I think this could be a really big deal. On most sites, it is already the case that Google gives much better results than the native search engine. (I generally use the site name or URL rather than the “site:” command to get this effect, but I imagine the difference is small.) Now that it’s easy to use, I expect increasing numbers of Web users to, like me, use the system that works better.
What’s more, there’s nothing stopping Google from co-opting the one way native site search is commonly made to work well, which is by hand-tagging of pages. Most metatags are devalued in search when used to compare pages from different sites, for very good reasons of adversarial information retrieval. But there’s little reason not to take metatags into account within a site, albeit with a little care to avert the worst potential abuses.
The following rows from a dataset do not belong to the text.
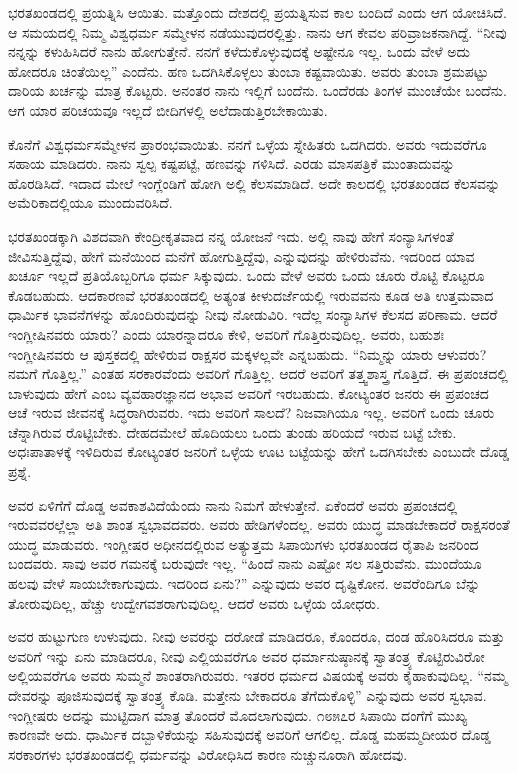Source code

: ಭರತಖಂಡದಲ್ಲಿ ಪ್ರಯತ್ನಿಸಿ ಆಯಿತು. ಮತ್ತೊಂದು ದೇಶದಲ್ಲಿ ಪ್ರಯತ್ನಿಸುವ ಕಾಲ ಬಂದಿದೆ ಎಂದು ಆಗ ಯೋಚಿಸಿದೆ. ಆ ಸಮಯದಲ್ಲಿ ನಿಮ್ಮ ವಿಶ್ವಧರ್ಮ ಸಮ್ಮೇಳನ ನಡೆಯುವುದರಲ್ಲಿತ್ತು. ನಾನು ಆಗ ಕೇವಲ ಪರಿವ್ರಾಜಕನಾಗಿದ್ದೆ. “ನೀವು ನನ್ನನ್ನು ಕಳುಹಿಸಿದರೆ ನಾನು ಹೋಗುತ್ತೇನೆ. ನನಗೆ ಕಳೆದುಕೊಳ್ಳುವುದಕ್ಕೆ ಅಷ್ಟೇನೂ ಇಲ್ಲ. ಒಂದು ವೇಳೆ ಅದು ಹೋದರೂ ಚಿಂತೆಯಿಲ್ಲ” ಎಂದೆನು. ಹಣ ಒದಗಿಸಿಕೊಳ್ಳಲು ತುಂಬಾ ಕಷ್ಟವಾಯಿತು. ಅವರು ತುಂಬಾ ಶ್ರಮಪಟ್ಟು ದಾರಿಯ ಖರ್ಚನ್ನು ಮಾತ್ರ ಕೊಟ್ಟರು. ಅನಂತರ ನಾನು ಇಲ್ಲಿಗೆ ಬಂದೆನು. ಒಂದೆರಡು ತಿಂಗಳ ಮುಂಚೆಯೇ ಬಂದೆನು. ಆಗ ಯಾರ ಪರಿಚಯವೂ ಇಲ್ಲದೆ ಬೀದಿಗಳಲ್ಲಿ ಅಲೆದಾಡುತ್ತಿರಬೇಕಾಯಿತು.

ಕೊನೆಗೆ ವಿಶ್ವಧರ್ಮಸಮ್ಮೇಳನ ಪ್ರಾರಂಭವಾಯಿತು. ನನಗೆ ಒಳ್ಳೆಯ ಸ್ನೇಹಿತರು ಒದಗಿದರು. ಅವರು ಇದುವರೆಗೂ ಸಹಾಯ ಮಾಡಿದರು. ನಾನು ಸ್ವಲ್ಪ ಕಷ್ಟಪಟ್ಟೆ, ಹಣವನ್ನು ಗಳಿಸಿದೆ. ಎರಡು ಮಾಸಪತ್ರಿಕೆ ಮುಂತಾದುವನ್ನು ಹೊರಡಿಸಿದೆ. ಇದಾದ ಮೇಲೆ ಇಂಗ್ಲೆಂಡಿಗೆ ಹೋಗಿ ಅಲ್ಲಿ ಕೆಲಸಮಾಡಿದೆ. ಅದೇ ಕಾಲದಲ್ಲಿ ಭರತಖಂಡದ ಕೆಲಸವನ್ನು ಅಮೆರಿಕಾದಲ್ಲಿಯೂ ಮುಂದುವರಿಸಿದೆ.

ಭರತಖಂಡಕ್ಕಾಗಿ ವಿಶದವಾಗಿ ಕೇಂದ್ರೀಕೃತವಾದ ನನ್ನ ಯೋಜನೆ ಇದು. ಅಲ್ಲಿ ನಾವು ಹೇಗೆ ಸಂನ್ಯಾಸಿಗಳಂತೆ ಜೀವಿಸುತ್ತಿದ್ದೆವು, ಹೇಗೆ ಮನೆಯಿಂದ ಮನೆಗೆ ಹೋಗುತ್ತಿದ್ದೆವು, ಎನ್ನುವುದನ್ನು ಹೇಳಿರುವೆನು. ಇದರಿಂದ ಯಾವ ಖರ್ಚೂ ಇಲ್ಲದೆ ಪ್ರತಿಯೊಬ್ಬರಿಗೂ ಧರ್ಮ ಸಿಕ್ಕುವುದು. ಒಂದು ವೇಳೆ ಅವರು ಒಂದು ಚೂರು ರೊಟ್ಟಿ ಕೊಟ್ಟರೂ ಕೊಡಬಹುದು. ಆದಕಾರಣವೆ ಭರತಖಂಡದಲ್ಲಿ ಅತ್ಯಂತ ಕೀಳುದರ್ಜೆಯಲ್ಲಿ ಇರುವವನು ಕೂಡ ಅತಿ ಉತ್ತಮವಾದ ಧಾರ್ಮಿಕ ಭಾವನೆಗಳನ್ನು ಹೊಂದಿರುವುದನ್ನು ನೀವು ನೋಡುವಿರಿ. ಇದೆಲ್ಲ ಸಂನ್ಯಾಸಿಗಳ ಕೆಲಸದ ಪರಿಣಾಮ. ಆದರೆ ಇಂಗ್ಲೀಷಿನವರು ಯಾರು? ಎಂದು ಯಾರನ್ನಾದರೂ ಕೇಳಿ, ಅವರಿಗೆ ಗೊತ್ತಿರುವುದಿಲ್ಲ. ಅವರು, ಬಹುಶಃ ಇಂಗ್ಲೀಷಿನವರು ಆ ಪುಸ್ತಕದಲ್ಲಿ ಹೇಳಿರುವ ರಾಕ್ಷಸರ ಮಕ್ಕಳಲ್ಲವೇ ಎನ್ನಬಹುದು. “ನಿಮ್ಮನ್ನು ಯಾರು ಆಳುವರು? ನಮಗೆ ಗೊತ್ತಿಲ್ಲ.” ಎಂತಹ ಸರಕಾರವೆಂದು ಅವರಿಗೆ ಗೊತ್ತಿಲ್ಲ. ಆದರೆ ಅವರಿಗೆ ತತ್ತ್ವಶಾಸ್ತ್ರ ಗೊತ್ತಿದೆ. ಈ ಪ್ರಪಂಚದಲ್ಲಿ ಬಾಳುವುದು ಹೇಗೆ ಎಂಬ ವ್ಯವಹಾರಜ್ಞಾನದ ಅಭಾವ ಅವರಿಗೆ ಇರಬಹುದು. ಕೋಟ್ಯಂತರ ಜನರು ಈ ಪ್ರಪಂಚದ ಆಚೆ ಇರುವ ಜೀವನಕ್ಕೆ ಸಿದ್ಧರಾಗಿರುವರು. ಇದು ಅವರಿಗೆ ಸಾಲದೆ? ನಿಜವಾಗಿಯೂ ಇಲ್ಲ. ಅವರಿಗೆ ಒಂದು ಚೂರು ಚೆನ್ನಾಗಿರುವ ರೊಟ್ಟಿಬೇಕು. ದೇಹದಮೇಲೆ ಹೊದಿಯಲು ಒಂದು ತುಂಡು ಹರಿಯದೆ ಇರುವ ಬಟ್ಟೆ ಬೇಕು. ಅಧಃಪಾತಾಳಕ್ಕೆ ಇಳಿದಿರುವ ಕೋಟ್ಯಂತರ ಜನರಿಗೆ ಒಳ್ಳೆಯ ಊಟ ಬಟ್ಟೆಯನ್ನು ಹೇಗೆ ಒದಗಿಸಬೇಕು ಎಂಬುದೇ ದೊಡ್ಡ ಪ್ರಶ್ನೆ.

ಅವರ ಏಳಿಗೆಗೆ ದೊಡ್ಡ ಅವಕಾಶವಿದೆಯೆಂದು ನಾನು ನಿಮಗೆ ಹೇಳುತ್ತೇನೆ. ಏಕೆಂದರೆ ಅವರು ಪ್ರಪಂಚದಲ್ಲಿ ಇರುವವರಲ್ಲೆಲ್ಲಾ ಅತಿ ಶಾಂತ ಸ್ವಭಾವದವರು. ಅವರು ಹೇಡಿಗಳೆಂದಲ್ಲ. ಅವರು ಯುದ್ಧ ಮಾಡಬೇಕಾದರೆ ರಾಕ್ಷಸರಂತೆ ಯುದ್ಧ ಮಾಡುವರು. ಇಂಗ್ಲೀಷರ ಅಧೀನದಲ್ಲಿರುವ ಅತ್ಯುತ್ತಮ ಸಿಪಾಯಿಗಳು ಭರತಖಂಡದ ರೈತಾಪಿ ಜನರಿಂದ ಬಂದವರು. ಸಾವು ಅವರ ಗಮನಕ್ಕೆ ಬರುವುದೇ ಇಲ್ಲ. “ಹಿಂದೆ ನಾನು ಎಷ್ಟೋ ಸಲ ಸತ್ತಿರುವೆನು. ಮುಂದೆಯೂ ಹಲವು ವೇಳೆ ಸಾಯಬೇಕಾಗುವುದು. ಇದರಿಂದ ಏನು?” ಎನ್ನುವುದು ಅವರ ದೃಷ್ಟಿಕೋನ. ಅವರೆಂದಿಗೂ ಬೆನ್ನು ತೋರುವುದಿಲ್ಲ, ಹೆಚ್ಚು ಉದ್ವೇಗವಶರಾಗುವುದಿಲ್ಲ. ಆದರೆ ಅವರು ಒಳ್ಳೆಯ ಯೋಧರು.

\newpage

ಅವರ ಹುಟ್ಟುಗುಣ ಉಳುವುದು. ನೀವು ಅವರನ್ನು ದರೋಡೆ ಮಾಡಿದರೂ, ಕೊಂದರೂ, ದಂಡ ಹೊರಿಸಿದರೂ ಮತ್ತು ಅವರಿಗೆ ಇನ್ನು ಏನು ಮಾಡಿದರೂ, ನೀವು ಎಲ್ಲಿಯವರೆಗೂ ಅವರ ಧರ್ಮಾನುಷ್ಠಾನಕ್ಕೆ ಸ್ವಾತಂತ್ರ್ಯ ಕೊಟ್ಟಿರುವಿರೋ ಅಲ್ಲಿಯವರೆಗೂ ಅವರು ಸುಮ್ಮನೆ ಶಾಂತರಾಗಿರುವರು. ಇತರರ ಧರ್ಮದ ವಿಷಯಕ್ಕೆ ಅವರು ಕೈಹಾಕುವುದಿಲ್ಲ. “ನಮ್ಮ ದೇವರನ್ನು ಪೂಜಿಸುವುದಕ್ಕೆ ಸ್ವಾತಂತ್ರ್ಯ ಕೊಡಿ. ಮತ್ತೇನು ಬೇಕಾದರೂ ತೆಗೆದುಕೊಳ್ಳಿ” ಎನ್ನುವುದು ಅವರ ಸ್ವಭಾವ. ಇಂಗ್ಲೀಷರು ಅದನ್ನು ಮುಟ್ಟಿದಾಗ ಮಾತ್ರ ತೊಂದರೆ ಮೊದಲಾಗುವುದು. ೧೮೫೭ರ ಸಿಪಾಯಿ ದಂಗೆಗೆ ಮುಖ್ಯ ಕಾರಣವೇ ಅದು. ಧಾರ್ಮಿಕ ದಬ್ಬಾಳಿಕೆಯನ್ನು ಸಹಿಸುವುದಕ್ಕೆ ಅವರಿಗೆ ಆಗಲಿಲ್ಲ. ದೊಡ್ಡ ಮಹಮ್ಮದೀಯರ ದೊಡ್ಡ ಸರಕಾರಗಳು ಭರತಖಂಡದಲ್ಲಿ ಧರ್ಮವನ್ನು ವಿರೋಧಿಸಿದ ಕಾರಣ ನುಚ್ಚುನೂರಾಗಿ ಹೋದವು.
Large e-commerce sites running something like Inquira, Endeca, or Mercado will do better with their specialized search tools than with Google search. For most of the rest, however, Google is likely to win on quality, relevance, and utility.
Yes, there’s an obvious problem about ad placement and revenue, as Kee Hinckley recently noted to me. But:
- Site owners don’t really have a choice about cooperating with Google, as the searcher sees Google before she sees the target site. Going nuclear and removing oneself from the Google index isn’t a realistic option.
- Most large site owners do a lot of SEO (Search Engine Optimization) for Google, and get a lot of benefit from Google already.
- Google could cut special ad deals for single-site search, changing their usual policies to let site owners buy all placements, for a suitable fee.